Inside a shielded test chamber at the Jet Propulsion Laboratory in Pasadena, California, a processor no larger than a drink coaster has been absorbing simulated cosmic radiation, violent mechanical shocks, and temperature extremes since February 2026. The chip is NASA’s High Performance Spaceflight Computing processor, or HPSC, and during those trials it recorded processing speeds roughly 500 times faster than the radiation-hardened computers currently flying on American spacecraft. If the results survive full qualification, the HPSC could mark the single largest leap in onboard computing power since the space agency began sending machines beyond Earth orbit.

A processor built to replace decades-old silicon

The computer at the heart of most active NASA missions is the RAD750, a radiation-hardened chip based on a PowerPC architecture designed in the early 2000s. It powers the Curiosity and Perseverance Mars rovers, the Lunar Reconnaissance Orbiter, and a roster of deep-space probes. By terrestrial standards, the RAD750 is glacially slow: it runs at roughly 200 MHz with processing throughput that a modern smartphone surpasses by orders of magnitude. But it was built to survive, not to sprint. Its hardened transistors can shrug off the charged-particle bombardment that would corrupt or destroy a commercial chip within hours.

That tradeoff between durability and speed has defined spaceflight computing for decades. HPSC is NASA’s attempt to collapse the gap. The program launched in 2021 under the Space Technology Mission Directorate with a $50 million firm-fixed-price contract awarded specifically to develop the processor, not the broader HPSC ecosystem. That contract scope covered a chip capable of Ethernet networking, artificial intelligence and machine-learning workloads, and flexible power management, all capabilities absent from current flight-qualified hardware.

The chip cleared its critical design review in 2024. Tape-out, the step where a finalized design is sent to a fabrication facility, followed in mid-2025. The first physical processors were manufactured later that year, according to NASA’s program overview. In February 2026, the team confirmed the hardware was alive and functional by sending its first successful “Hello Universe” message from the new silicon, a traditional first-boot milestone in processor development.

Where the 500x number comes from

The performance claim originates from a February 2026 update published by NASA during the JPL test campaign. The HPSC project manager at JPL described the chip as operating at 500 times the performance of radiation-hardened processors currently in use, a comparison drawn against the class of hardware flying on active missions.

That figure is notably higher than the benchmark NASA cited when the program began.
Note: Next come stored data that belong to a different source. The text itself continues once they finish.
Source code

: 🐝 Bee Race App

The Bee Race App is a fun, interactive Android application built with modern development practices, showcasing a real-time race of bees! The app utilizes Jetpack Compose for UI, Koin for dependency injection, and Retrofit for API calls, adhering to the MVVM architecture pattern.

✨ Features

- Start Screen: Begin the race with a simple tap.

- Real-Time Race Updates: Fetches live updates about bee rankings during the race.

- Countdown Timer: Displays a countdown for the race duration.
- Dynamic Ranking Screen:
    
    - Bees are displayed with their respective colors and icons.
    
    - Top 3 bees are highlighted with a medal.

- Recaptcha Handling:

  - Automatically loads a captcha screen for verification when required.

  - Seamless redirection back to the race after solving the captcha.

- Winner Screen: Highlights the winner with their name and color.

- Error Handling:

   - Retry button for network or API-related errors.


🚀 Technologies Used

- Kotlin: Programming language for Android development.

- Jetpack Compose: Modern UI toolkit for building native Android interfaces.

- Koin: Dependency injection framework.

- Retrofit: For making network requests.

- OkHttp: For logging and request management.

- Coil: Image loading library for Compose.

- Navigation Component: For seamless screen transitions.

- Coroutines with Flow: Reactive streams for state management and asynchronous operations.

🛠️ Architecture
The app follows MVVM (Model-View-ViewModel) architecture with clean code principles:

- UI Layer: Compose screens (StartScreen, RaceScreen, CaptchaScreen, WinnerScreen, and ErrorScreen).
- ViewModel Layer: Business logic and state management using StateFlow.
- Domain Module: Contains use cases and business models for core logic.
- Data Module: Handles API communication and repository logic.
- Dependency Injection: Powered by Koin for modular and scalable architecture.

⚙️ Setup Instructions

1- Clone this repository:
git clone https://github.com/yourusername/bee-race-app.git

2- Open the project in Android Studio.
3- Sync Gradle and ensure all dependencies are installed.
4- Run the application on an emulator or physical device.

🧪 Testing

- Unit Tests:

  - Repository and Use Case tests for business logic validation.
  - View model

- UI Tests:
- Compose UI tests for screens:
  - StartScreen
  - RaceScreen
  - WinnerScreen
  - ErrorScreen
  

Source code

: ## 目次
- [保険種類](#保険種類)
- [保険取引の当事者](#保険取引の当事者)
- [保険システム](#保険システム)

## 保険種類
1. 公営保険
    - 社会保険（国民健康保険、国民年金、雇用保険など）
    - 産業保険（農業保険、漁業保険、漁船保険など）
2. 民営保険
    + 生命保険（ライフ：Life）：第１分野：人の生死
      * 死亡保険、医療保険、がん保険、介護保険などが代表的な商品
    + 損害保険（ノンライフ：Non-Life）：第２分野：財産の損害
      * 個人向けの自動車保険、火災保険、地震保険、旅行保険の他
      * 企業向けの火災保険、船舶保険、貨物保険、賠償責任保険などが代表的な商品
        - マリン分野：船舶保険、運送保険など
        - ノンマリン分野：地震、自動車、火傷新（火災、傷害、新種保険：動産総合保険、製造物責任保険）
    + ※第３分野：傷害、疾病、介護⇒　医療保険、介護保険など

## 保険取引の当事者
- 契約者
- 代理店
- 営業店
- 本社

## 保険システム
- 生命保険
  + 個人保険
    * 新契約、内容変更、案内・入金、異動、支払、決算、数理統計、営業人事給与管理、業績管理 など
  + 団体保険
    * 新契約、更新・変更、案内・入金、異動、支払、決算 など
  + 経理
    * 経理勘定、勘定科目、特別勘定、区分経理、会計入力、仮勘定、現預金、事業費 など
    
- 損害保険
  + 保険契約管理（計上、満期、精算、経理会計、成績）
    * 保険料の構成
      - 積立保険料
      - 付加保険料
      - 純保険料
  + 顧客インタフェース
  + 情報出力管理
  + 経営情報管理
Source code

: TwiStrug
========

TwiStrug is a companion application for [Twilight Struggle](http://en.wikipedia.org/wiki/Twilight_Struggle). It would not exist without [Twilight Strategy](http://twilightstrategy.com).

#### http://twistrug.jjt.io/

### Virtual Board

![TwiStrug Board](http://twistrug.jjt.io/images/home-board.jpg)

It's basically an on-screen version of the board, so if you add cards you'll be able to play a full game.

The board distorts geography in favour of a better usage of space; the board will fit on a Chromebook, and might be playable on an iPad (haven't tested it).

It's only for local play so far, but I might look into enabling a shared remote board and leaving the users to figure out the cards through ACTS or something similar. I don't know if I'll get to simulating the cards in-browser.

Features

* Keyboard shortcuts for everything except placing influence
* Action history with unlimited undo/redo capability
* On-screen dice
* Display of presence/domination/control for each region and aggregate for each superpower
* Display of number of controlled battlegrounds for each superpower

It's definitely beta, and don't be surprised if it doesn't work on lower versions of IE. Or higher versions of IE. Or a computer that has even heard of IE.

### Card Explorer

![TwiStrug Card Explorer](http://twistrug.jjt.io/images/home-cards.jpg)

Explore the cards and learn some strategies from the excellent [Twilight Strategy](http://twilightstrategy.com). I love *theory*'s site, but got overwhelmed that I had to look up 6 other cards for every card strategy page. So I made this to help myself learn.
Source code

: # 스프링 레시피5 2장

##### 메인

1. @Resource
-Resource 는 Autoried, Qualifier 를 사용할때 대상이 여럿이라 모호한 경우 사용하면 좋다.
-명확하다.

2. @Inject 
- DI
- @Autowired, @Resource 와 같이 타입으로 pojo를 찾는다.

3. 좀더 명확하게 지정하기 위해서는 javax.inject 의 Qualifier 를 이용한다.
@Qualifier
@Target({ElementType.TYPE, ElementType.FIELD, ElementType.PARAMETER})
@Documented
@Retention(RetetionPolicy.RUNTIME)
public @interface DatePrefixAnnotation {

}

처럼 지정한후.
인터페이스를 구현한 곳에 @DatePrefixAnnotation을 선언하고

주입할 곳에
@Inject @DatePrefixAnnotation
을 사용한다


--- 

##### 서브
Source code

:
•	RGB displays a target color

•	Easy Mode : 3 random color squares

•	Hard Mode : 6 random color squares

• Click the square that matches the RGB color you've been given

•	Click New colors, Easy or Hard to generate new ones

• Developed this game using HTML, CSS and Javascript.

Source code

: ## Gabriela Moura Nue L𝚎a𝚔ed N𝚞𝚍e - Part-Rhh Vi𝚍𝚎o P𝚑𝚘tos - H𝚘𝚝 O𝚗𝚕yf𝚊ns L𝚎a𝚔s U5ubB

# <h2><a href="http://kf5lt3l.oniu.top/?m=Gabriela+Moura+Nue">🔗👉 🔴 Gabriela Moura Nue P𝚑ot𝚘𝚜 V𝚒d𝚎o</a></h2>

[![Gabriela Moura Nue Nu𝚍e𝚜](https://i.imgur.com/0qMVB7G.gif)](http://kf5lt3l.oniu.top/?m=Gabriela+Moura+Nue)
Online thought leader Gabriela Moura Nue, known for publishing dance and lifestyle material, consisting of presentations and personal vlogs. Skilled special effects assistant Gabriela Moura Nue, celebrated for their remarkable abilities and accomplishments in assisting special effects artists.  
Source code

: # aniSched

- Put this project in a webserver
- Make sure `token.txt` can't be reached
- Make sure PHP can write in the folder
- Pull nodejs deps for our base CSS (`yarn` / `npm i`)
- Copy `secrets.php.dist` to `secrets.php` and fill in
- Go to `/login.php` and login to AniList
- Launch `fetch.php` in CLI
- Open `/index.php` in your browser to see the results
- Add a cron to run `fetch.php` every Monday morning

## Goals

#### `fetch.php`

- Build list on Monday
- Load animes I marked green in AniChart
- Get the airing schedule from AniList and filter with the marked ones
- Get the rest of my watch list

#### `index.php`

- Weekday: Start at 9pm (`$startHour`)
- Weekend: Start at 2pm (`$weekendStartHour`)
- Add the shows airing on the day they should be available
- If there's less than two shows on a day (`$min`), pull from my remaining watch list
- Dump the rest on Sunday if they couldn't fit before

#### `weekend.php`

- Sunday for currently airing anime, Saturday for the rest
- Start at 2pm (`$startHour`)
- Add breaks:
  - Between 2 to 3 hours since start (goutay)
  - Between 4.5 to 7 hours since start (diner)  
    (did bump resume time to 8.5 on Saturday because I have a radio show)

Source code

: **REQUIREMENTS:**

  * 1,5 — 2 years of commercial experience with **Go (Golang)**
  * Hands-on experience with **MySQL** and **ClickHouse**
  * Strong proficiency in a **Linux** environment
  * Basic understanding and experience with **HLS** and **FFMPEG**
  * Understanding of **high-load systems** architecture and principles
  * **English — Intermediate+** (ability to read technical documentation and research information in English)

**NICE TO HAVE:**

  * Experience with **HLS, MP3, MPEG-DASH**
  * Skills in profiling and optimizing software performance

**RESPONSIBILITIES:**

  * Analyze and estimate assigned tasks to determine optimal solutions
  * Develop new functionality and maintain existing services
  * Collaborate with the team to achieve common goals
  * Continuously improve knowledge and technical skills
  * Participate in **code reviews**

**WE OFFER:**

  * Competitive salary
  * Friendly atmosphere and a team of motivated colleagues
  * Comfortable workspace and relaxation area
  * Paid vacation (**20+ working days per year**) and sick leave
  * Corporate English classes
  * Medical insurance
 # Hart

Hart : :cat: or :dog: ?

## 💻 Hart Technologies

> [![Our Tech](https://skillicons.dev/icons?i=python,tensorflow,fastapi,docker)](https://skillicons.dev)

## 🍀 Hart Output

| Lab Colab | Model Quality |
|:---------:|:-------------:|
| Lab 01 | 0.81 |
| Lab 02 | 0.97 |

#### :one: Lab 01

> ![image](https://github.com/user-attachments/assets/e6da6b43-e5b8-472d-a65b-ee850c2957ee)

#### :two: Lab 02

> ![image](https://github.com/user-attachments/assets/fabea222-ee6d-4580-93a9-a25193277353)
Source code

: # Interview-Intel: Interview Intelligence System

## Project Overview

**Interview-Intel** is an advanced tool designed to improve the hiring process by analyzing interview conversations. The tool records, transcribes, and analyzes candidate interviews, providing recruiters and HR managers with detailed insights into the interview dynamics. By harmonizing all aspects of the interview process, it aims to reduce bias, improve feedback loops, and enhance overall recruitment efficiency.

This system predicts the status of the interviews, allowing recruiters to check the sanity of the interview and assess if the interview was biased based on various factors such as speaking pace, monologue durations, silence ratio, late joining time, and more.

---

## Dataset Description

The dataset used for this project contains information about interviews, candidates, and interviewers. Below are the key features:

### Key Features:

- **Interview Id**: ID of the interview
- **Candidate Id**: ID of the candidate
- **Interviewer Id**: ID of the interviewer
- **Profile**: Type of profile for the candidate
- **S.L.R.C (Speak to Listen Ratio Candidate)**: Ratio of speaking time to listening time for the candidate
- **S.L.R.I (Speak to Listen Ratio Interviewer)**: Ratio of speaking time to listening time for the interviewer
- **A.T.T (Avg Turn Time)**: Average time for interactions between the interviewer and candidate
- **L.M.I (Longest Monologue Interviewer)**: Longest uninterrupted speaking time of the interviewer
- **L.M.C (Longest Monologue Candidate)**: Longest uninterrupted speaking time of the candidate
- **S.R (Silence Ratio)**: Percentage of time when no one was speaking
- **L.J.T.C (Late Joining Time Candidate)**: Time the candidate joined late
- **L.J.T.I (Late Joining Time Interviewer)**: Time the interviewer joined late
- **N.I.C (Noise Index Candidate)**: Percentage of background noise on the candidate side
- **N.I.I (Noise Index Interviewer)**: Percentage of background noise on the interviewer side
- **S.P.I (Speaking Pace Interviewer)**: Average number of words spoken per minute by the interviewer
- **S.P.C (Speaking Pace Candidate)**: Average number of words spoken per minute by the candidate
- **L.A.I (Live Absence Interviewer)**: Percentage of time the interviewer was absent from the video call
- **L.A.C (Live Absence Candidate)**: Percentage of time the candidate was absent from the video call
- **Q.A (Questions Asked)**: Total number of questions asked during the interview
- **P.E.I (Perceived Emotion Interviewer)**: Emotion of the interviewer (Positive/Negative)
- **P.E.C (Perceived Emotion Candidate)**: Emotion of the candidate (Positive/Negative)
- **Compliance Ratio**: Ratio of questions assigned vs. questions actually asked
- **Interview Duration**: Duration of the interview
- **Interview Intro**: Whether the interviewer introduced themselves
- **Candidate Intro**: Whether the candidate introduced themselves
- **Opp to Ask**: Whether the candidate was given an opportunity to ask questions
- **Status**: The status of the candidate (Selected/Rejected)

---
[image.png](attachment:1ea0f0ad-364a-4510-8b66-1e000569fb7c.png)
The original contract announcement described capabilities “up to 100 times faster” than state-of-the-art space computers. NASA has not publicly reconciled the two numbers. The most likely explanations are that the 100x target was a conservative contractual floor that the final silicon exceeded, or that the two figures measure different workload types. Both scenarios are common in semiconductor development, but without a published benchmark methodology, the 500x result is best treated as a preliminary test measurement rather than a final, independently verified specification.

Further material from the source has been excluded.